Beer Boom

The sign on the door says, “If you open the door, you’ll be the answer to the question, ‘who let the dogs out.’” You can see the dogs inside—at least three of them—and they want to get out, clustering around the entrance with excited, expectant faces.

Since they’re large and look quite able to knock me over and make a run for it once the door is cracked, and since the door is the wrong door anyhow, I take five steps to the left and open the other door instead. Inside the smell of hops is strong and there are a few locals sitting on rough hewn benches, getting an early start on happy hour. This is the tasting room of Edwards, Colorado’s Crazy Mountain Brewing. I feel at home.

Crazy Mountain Brewing is just one small piece in an ongoing liquid explosion on Colorado’s Western Slope. This booze development has been fueled by local money (the area is home to major skiing destinations like Aspen, Telluride and Vail) as well as strong community ties and a do-it-yourself. frontier ethos. The result is a plethora of top-notch brands that are quickly gaining local market share and visibility, extending their footprint and giving craft beverage lovers more choices.

There’s no doubt that beer, particularly microbrews, are big business. According to the Brewer’s Association, the industry had a $2.7 billion impact on Colorado’s economy in 2014 alone. But while the western part of Colorado has been home to a variety of small operations, only a few of those brands have been able to break into the national consciousness. The grandfather of them all, of course, is Breckenridge Brewery. Founded in 1990, the company grew up in a hurry, opening a Denver location in 1995 and then, faced with even more demand, moving production to an even larger nearby location one year later. In 2015, the company gave up on Denver proper and acquired a 12-acre parcel in Littleton for an expanded brewing operation and restaurant.

Any brand that successful is bound to attract attention and the company, Colorado’s sixth largest craft brewer by barrels produced, was purchased (sans restaurant properties) for an undisclosed sum by Anheuser-Busch in December of 2015. Is this the craft beer endgame?

Big deals for undisclosed sums aren’t really on my mind when I sit down in Crazy Brewing’s tasting room with Kevin Selvy, the company’s founder, however. I’m there to talk about his business. And, he’s happy to share over a tasty Pilsner (a “tough one to get right,” says Selvy) .

“We don’t have enough room here,” he admits. “We can’t produce enough here and we don’t have enough space for customers.” To rectify this, the Colorado State graduate and Parker, Colorado native has made a bold statement. He and his partners have purchased the former Breckenridge Brewery location at 471 Kalamath Street in Denver.

It’s a move, he says, that will allow the Edwards location to do what it does best—focus on interesting small-batch brews, some created exclusively for an innovative “bottle of the month” type club that’s only been in existence for less than a year but which has proved to be such a hit that the brewery can’t keep up.
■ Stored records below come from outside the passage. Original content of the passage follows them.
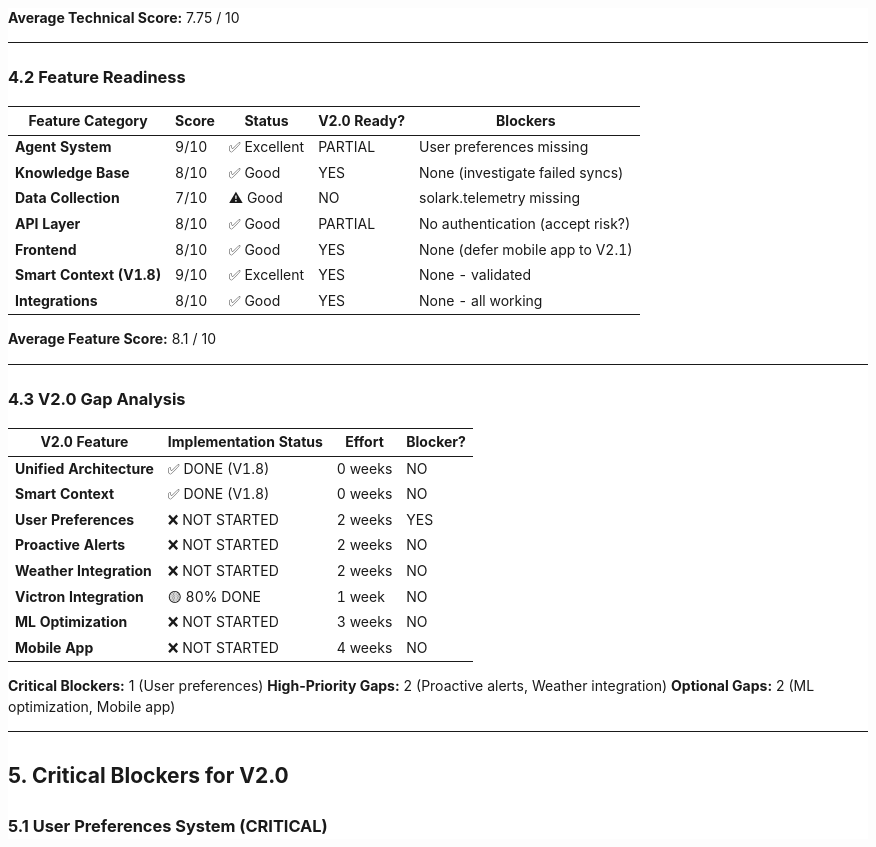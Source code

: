 **Average Technical Score:** 7.75 / 10

---

### 4.2 Feature Readiness

| Feature Category | Score | Status | V2.0 Ready? | Blockers |
|------------------|-------|--------|-------------|----------|
| **Agent System** | 9/10 | ✅ Excellent | PARTIAL | User preferences missing |
| **Knowledge Base** | 8/10 | ✅ Good | YES | None (investigate failed syncs) |
| **Data Collection** | 7/10 | ⚠️ Good | NO | solark.telemetry missing |
| **API Layer** | 8/10 | ✅ Good | PARTIAL | No authentication (accept risk?) |
| **Frontend** | 8/10 | ✅ Good | YES | None (defer mobile app to V2.1) |
| **Smart Context (V1.8)** | 9/10 | ✅ Excellent | YES | None - validated |
| **Integrations** | 8/10 | ✅ Good | YES | None - all working |

**Average Feature Score:** 8.1 / 10

---

### 4.3 V2.0 Gap Analysis

| V2.0 Feature | Implementation Status | Effort | Blocker? |
|--------------|----------------------|--------|----------|
| **Unified Architecture** | ✅ DONE (V1.8) | 0 weeks | NO |
| **Smart Context** | ✅ DONE (V1.8) | 0 weeks | NO |
| **User Preferences** | ❌ NOT STARTED | 2 weeks | YES |
| **Proactive Alerts** | ❌ NOT STARTED | 2 weeks | NO |
| **Weather Integration** | ❌ NOT STARTED | 2 weeks | NO |
| **Victron Integration** | 🟡 80% DONE | 1 week | NO |
| **ML Optimization** | ❌ NOT STARTED | 3 weeks | NO |
| **Mobile App** | ❌ NOT STARTED | 4 weeks | NO |

**Critical Blockers:** 1 (User preferences)
**High-Priority Gaps:** 2 (Proactive alerts, Weather integration)
**Optional Gaps:** 2 (ML optimization, Mobile app)

---

## 5. Critical Blockers for V2.0

### 5.1 User Preferences System (CRITICAL)
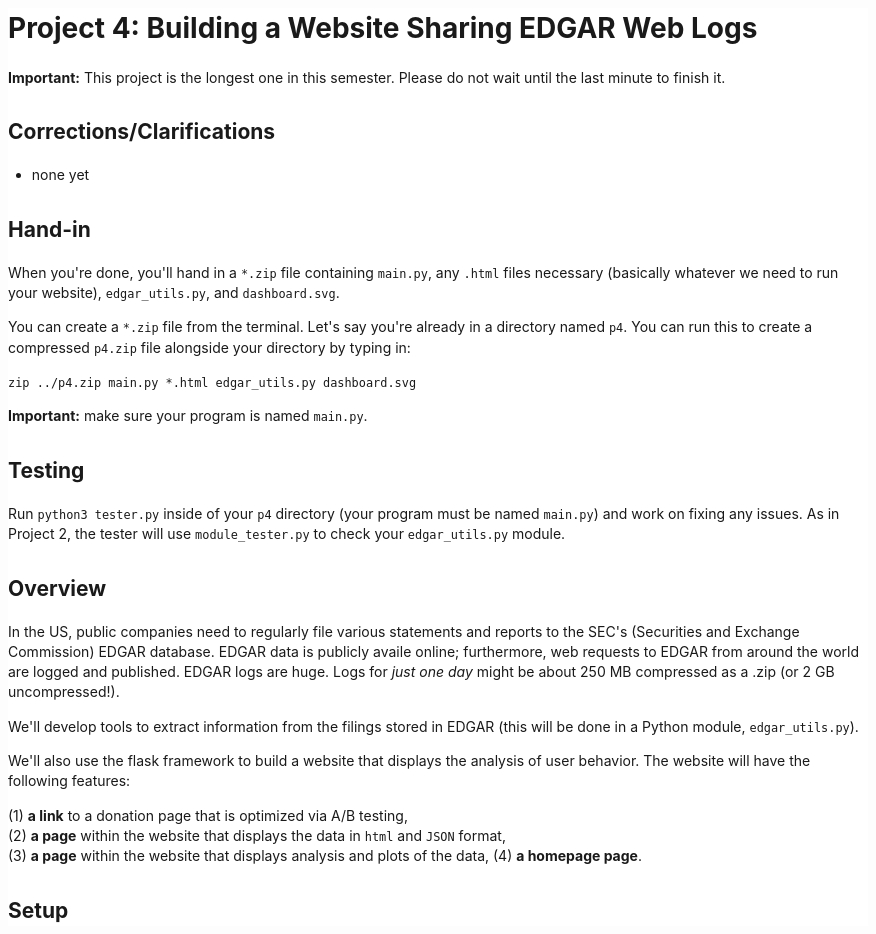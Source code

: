 # Project 4: Building a Website Sharing EDGAR Web Logs 

**Important:** This project is the longest one in this semester. 
Please do not wait until the last minute to finish it. 

## Corrections/Clarifications

* none yet

## Hand-in

When you're done, you'll hand in a `*.zip` file containing `main.py`, any 
`.html` files necessary (basically whatever we need to run your website), 
`edgar_utils.py`, and `dashboard.svg`.

You can create a `*.zip` file from the terminal. Let's say you're already in 
a directory named `p4`. You can run this to create a compressed `p4.zip`
file alongside your directory by typing in:

```
zip ../p4.zip main.py *.html edgar_utils.py dashboard.svg
```

**Important:** make sure your program is named `main.py`. 

## Testing
Run `python3 tester.py` inside of your `p4` directory (your program must be named `main.py`) and work on fixing any issues. As in Project 2, the tester will use `module_tester.py` to check your `edgar_utils.py` module.

## Overview

In the US, public companies need to regularly file
various statements and reports to the SEC's (Securities and Exchange
Commission) EDGAR database.  EDGAR data is publicly availe online;
furthermore, web requests to EDGAR from around the world are logged
and published.  EDGAR logs are huge.  Logs for *just one day* might be
about 250 MB compressed as a .zip (or 2 GB uncompressed!).

We'll develop tools to extract information from the filings stored in EDGAR 
(this will be done in a Python module, `edgar_utils.py`). 

We'll also use the flask framework to build a website that displays the analysis 
of user behavior. The website will have the following features:  
 
(1) **a link** to a donation page that is optimized via A/B testing,  
(2) **a page** within the website that displays the data in `html` and `JSON` format,  
(3) **a page** within the website that displays analysis and plots of the data, 
(4) **a homepage page**.


## Setup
“I got the idea from the wine business,” says Selvy, who isn’t afraid to credit other industries—as well as his own staff—for good ideas. “We have an innovation committee, which is open to anyone who works here and wants to be on it,” says Selvy. “They come up with ideas for things, and then our brewers go to work.”

The results are interesting and complex beers, which are flying off the shelves and out of the taps. So much so that Selvy is adopting technology created by SteadyServ to track the amount of beer left in, say, a single specialty barrel, so his team can get the word out that if you want a pint of the latest small-batch brew, you’d better come down now because there won’t be any left by tomorrow.

“Sure we do it to track inventory,” says Selvy, “but it’s not the end of a free pint or two from your bartender. We want to be able to let people know that a special keg may be gone really quickly so that someone can make the effort to get down here and try it.”

And then there’s Denver. The Kalamath taphouse and brewery is a statement of sorts. But Selvy says that Crazy Mountain isn’t planning on giving up its Western Slope home anytime soon, unlike Breckenridge Brewing, which now has a larger footprint on the Front Range than in its hometown. While he’s cagy about the next move, he’s also quite bullish on Edwards and the surrounding area, stating that local community leaders will welcome the growth of the operation and the year-round jobs that expansion will bring. “It’s going to be big,” says Selvy, “very big.”

How big? That’s hard to tell, but the dogs are about to be let out.